Mitochondrial reactive oxygen species and photodynamic therapy

Abstract

Worldwide, the number of cancer cases is increasing. Typically, they are treated by either surgery or chemotherapy. However, these treatments may be undesirable in elderly patients or those who are under medication with antiplatelet drugs. Photodynamic therapy (PDT) represents a potentially attractive treatment option for these types of patients, since it does not involve surgery and has considerably reduced side effects compared to chemotherapy. Porphyrin, one of the most commonly used photosensitizers, has the convenient property of cancer-specific accumulation and therefore, is commonly used in PDT. However, the mechanism by which this cancer-specific accumulation occurs remains unclear. We previously reported that a heme-transport protein, HCP1, was capable of transporting porphyrin compounds.
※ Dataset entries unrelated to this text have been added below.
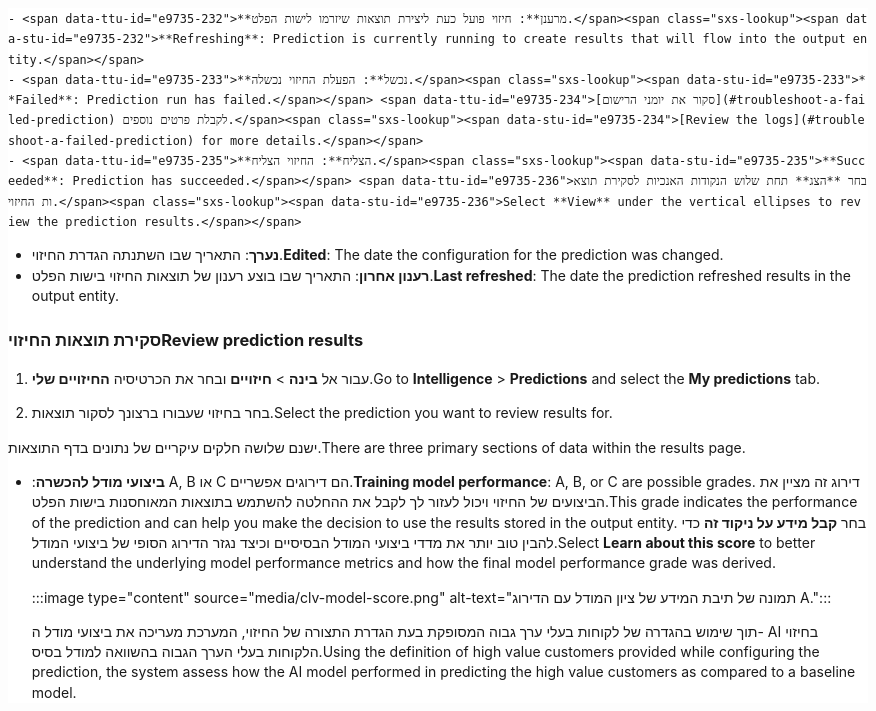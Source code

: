     - <span data-ttu-id="e9735-232">**מרענן**: חיזוי פועל כעת ליצירת תוצאות שיזרמו לישות הפלט.</span><span class="sxs-lookup"><span data-stu-id="e9735-232">**Refreshing**: Prediction is currently running to create results that will flow into the output entity.</span></span>
    - <span data-ttu-id="e9735-233">**נכשל**: הפעלת החיזוי נכשלה.</span><span class="sxs-lookup"><span data-stu-id="e9735-233">**Failed**: Prediction run has failed.</span></span> <span data-ttu-id="e9735-234">[סקור את יומני הרישום](#troubleshoot-a-failed-prediction) לקבלת פרטים נוספים.</span><span class="sxs-lookup"><span data-stu-id="e9735-234">[Review the logs](#troubleshoot-a-failed-prediction) for more details.</span></span>
    - <span data-ttu-id="e9735-235">**הצליח**: החיזוי הצליח.</span><span class="sxs-lookup"><span data-stu-id="e9735-235">**Succeeded**: Prediction has succeeded.</span></span> <span data-ttu-id="e9735-236">בחר **הצג** תחת שלוש הנקודות האנכיות לסקירת תוצאות החיזוי.</span><span class="sxs-lookup"><span data-stu-id="e9735-236">Select **View** under the vertical ellipses to review the prediction results.</span></span>
- <span data-ttu-id="e9735-237">**נערך**: התאריך שבו השתנתה הגדרת החיזוי.</span><span class="sxs-lookup"><span data-stu-id="e9735-237">**Edited**: The date the configuration for the prediction was changed.</span></span>
- <span data-ttu-id="e9735-238">**רענון אחרון**: התאריך שבו בוצע רענון של תוצאות החיזוי בישות הפלט.</span><span class="sxs-lookup"><span data-stu-id="e9735-238">**Last refreshed**: The date the prediction refreshed results in the output entity.</span></span>


### <a name="review-prediction-results"></a><span data-ttu-id="e9735-239">סקירת תוצאות החיזוי</span><span class="sxs-lookup"><span data-stu-id="e9735-239">Review prediction results</span></span>

1. <span data-ttu-id="e9735-240">עבור אל **בינה** > **חיזויים** ובחר את הכרטיסיה **החיזויים שלי**.</span><span class="sxs-lookup"><span data-stu-id="e9735-240">Go to **Intelligence** > **Predictions** and select the **My predictions** tab.</span></span>

1. <span data-ttu-id="e9735-241">בחר בחיזוי שעבורו ברצונך לסקור תוצאות.</span><span class="sxs-lookup"><span data-stu-id="e9735-241">Select the prediction you want to review results for.</span></span>

<span data-ttu-id="e9735-242">ישנם שלושה חלקים עיקריים של נתונים בדף התוצאות.</span><span class="sxs-lookup"><span data-stu-id="e9735-242">There are three primary sections of data within the results page.</span></span>

- <span data-ttu-id="e9735-243">**ביצועי מודל להכשרה**:‏ A,‏ B או C הם דירוגים אפשריים.</span><span class="sxs-lookup"><span data-stu-id="e9735-243">**Training model performance**: A, B, or C are possible grades.</span></span> <span data-ttu-id="e9735-244">דירוג זה מציין את הביצועים של החיזוי ויכול לעזור לך לקבל את ההחלטה להשתמש בתוצאות המאוחסנות בישות הפלט.</span><span class="sxs-lookup"><span data-stu-id="e9735-244">This grade indicates the performance of the prediction and can help you make the decision to use the results stored in the output entity.</span></span> <span data-ttu-id="e9735-245">בחר **קבל מידע על ניקוד זה** כדי להבין טוב יותר את מדדי ביצועי המודל הבסיסיים וכיצד נגזר הדירוג הסופי של ביצועי המודל.</span><span class="sxs-lookup"><span data-stu-id="e9735-245">Select **Learn about this score** to better understand the underlying model performance metrics and how the final model performance grade was derived.</span></span>
  
  :::image type="content" source="media/clv-model-score.png" alt-text="תמונה של תיבת המידע של ציון המודל עם הדירוג A.":::

  <span data-ttu-id="e9735-247">תוך שימוש בהגדרה של לקוחות בעלי ערך גבוה המסופקת בעת הגדרת התצורה של החיזוי, המערכת מעריכה את ביצועי מודל ה- AI בחיזוי הלקוחות בעלי הערך הגבוה בהשוואה למודל בסיס.</span><span class="sxs-lookup"><span data-stu-id="e9735-247">Using the definition of high value customers provided while configuring the prediction, the system assess how the AI model performed in predicting the high value customers as compared to a baseline model.</span></span>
HCP1 expression is associated with increased hypoxia, although the detailed mechanism by which this regulation occurs is also unknown. Here, we review available data on the mechanism of regulation of HCP1 expression through mitochondrial reactive oxygen species (mitROS). Specifically, cancer cells show increased expression of HCP1 compared to normal cells and this over-expression is reduced in cancer cells over-expressing the mitROS scavenging enzyme manganese superoxide dismutase (MnSOD). Thus we conclude that mitROS is involved in regulating HCP1 expression.